_Records for the exercise_

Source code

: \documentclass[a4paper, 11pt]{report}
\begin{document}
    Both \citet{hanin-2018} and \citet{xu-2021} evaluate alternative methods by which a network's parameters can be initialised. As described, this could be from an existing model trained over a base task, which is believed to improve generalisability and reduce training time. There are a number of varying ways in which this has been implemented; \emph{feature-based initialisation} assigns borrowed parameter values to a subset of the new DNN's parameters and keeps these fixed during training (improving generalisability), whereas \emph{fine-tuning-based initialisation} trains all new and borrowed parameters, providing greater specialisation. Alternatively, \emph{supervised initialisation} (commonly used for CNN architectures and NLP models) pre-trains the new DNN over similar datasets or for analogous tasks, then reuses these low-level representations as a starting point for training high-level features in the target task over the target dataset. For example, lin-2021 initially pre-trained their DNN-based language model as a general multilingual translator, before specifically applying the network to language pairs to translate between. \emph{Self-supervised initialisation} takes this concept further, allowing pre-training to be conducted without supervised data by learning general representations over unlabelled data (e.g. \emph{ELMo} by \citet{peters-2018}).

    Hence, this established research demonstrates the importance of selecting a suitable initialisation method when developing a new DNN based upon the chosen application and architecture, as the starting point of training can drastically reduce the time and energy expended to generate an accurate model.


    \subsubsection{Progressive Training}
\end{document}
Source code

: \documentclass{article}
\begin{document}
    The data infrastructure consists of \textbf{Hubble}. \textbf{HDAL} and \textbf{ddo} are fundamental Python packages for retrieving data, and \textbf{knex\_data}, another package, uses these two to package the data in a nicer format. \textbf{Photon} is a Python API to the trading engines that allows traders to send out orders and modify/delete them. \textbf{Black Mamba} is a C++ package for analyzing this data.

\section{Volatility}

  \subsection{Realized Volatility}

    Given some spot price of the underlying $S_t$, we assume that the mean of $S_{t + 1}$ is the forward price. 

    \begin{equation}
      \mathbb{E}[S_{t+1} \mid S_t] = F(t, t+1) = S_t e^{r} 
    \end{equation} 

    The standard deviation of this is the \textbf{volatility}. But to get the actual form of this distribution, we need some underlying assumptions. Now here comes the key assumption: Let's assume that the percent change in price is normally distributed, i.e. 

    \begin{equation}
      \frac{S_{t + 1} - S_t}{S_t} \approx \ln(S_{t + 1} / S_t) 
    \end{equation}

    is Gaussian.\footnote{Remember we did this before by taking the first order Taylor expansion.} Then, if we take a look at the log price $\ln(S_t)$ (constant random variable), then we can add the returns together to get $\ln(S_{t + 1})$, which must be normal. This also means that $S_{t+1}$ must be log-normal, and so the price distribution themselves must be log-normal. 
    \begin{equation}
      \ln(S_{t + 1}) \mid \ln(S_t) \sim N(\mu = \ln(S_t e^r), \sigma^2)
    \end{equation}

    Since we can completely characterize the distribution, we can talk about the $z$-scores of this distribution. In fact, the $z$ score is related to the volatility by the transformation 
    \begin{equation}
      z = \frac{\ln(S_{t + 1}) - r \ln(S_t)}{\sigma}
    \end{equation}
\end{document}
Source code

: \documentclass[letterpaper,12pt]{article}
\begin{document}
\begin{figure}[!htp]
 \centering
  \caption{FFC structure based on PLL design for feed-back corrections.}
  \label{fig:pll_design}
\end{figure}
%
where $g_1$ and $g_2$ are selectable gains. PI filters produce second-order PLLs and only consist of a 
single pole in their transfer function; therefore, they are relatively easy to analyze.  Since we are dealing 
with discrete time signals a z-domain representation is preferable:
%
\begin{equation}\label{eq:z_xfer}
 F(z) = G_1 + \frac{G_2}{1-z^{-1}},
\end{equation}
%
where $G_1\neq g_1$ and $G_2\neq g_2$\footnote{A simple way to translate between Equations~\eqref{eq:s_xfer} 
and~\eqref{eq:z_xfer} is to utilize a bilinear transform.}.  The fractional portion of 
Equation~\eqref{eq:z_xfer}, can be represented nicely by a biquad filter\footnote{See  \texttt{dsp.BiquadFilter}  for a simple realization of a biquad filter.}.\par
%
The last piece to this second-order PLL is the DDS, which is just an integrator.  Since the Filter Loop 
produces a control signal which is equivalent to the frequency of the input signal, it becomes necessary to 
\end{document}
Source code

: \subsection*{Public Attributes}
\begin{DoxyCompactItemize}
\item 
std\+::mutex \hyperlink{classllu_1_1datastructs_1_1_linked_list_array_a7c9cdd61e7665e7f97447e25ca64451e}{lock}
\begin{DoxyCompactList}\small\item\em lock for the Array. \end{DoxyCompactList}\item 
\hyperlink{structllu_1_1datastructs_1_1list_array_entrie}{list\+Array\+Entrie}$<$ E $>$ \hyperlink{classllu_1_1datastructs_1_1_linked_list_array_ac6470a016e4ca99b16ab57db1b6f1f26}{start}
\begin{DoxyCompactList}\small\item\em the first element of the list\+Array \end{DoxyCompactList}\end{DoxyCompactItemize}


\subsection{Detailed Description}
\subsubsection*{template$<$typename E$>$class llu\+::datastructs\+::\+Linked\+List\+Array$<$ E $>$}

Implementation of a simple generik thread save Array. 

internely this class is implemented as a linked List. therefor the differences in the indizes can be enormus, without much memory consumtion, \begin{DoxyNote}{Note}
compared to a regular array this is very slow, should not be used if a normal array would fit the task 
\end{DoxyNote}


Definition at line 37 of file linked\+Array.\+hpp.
* * *
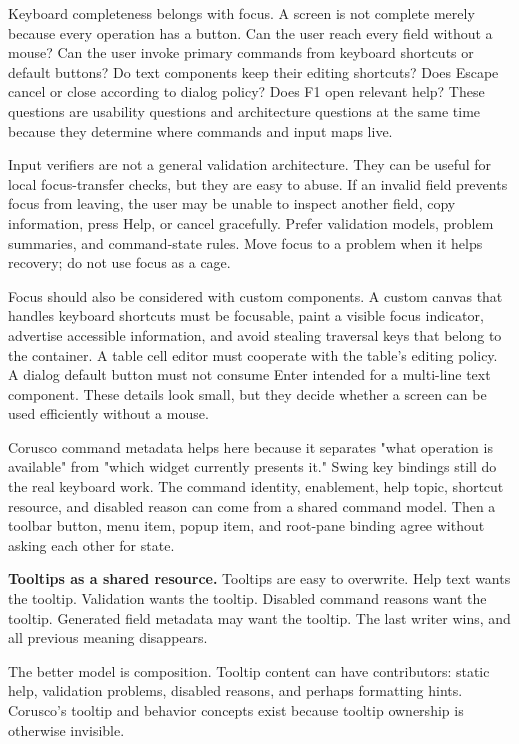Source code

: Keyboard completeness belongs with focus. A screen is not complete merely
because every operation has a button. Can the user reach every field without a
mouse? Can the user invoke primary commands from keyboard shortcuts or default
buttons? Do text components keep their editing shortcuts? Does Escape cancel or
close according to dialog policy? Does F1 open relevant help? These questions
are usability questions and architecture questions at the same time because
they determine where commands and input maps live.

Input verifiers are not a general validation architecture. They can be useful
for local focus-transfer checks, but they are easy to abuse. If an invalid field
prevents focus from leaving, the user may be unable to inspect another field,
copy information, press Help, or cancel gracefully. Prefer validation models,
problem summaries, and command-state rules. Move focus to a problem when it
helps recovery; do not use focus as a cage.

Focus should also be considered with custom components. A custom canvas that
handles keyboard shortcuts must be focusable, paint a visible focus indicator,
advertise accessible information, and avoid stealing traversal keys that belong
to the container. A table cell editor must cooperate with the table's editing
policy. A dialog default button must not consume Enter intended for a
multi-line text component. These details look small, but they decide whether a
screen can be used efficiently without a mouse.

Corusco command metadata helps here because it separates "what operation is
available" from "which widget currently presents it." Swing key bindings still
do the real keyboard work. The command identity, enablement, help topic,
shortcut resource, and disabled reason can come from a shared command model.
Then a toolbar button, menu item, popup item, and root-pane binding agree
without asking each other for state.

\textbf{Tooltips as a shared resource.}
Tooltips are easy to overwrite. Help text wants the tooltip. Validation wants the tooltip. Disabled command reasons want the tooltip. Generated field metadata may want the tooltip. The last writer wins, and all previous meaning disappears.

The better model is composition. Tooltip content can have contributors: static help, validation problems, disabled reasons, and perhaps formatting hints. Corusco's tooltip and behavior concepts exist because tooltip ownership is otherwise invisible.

_What is required_
Note each line of the material holding "Tooltips" and copy it out.

_Reply to the task_
\textbf{Tooltips as a shared resource.}
Tooltips are easy to overwrite. Help text wants the tooltip. Validation wants the tooltip. Disabled command reasons want the tooltip. Generated field metadata may want the tooltip. The last writer wins, and all previous meaning disappears.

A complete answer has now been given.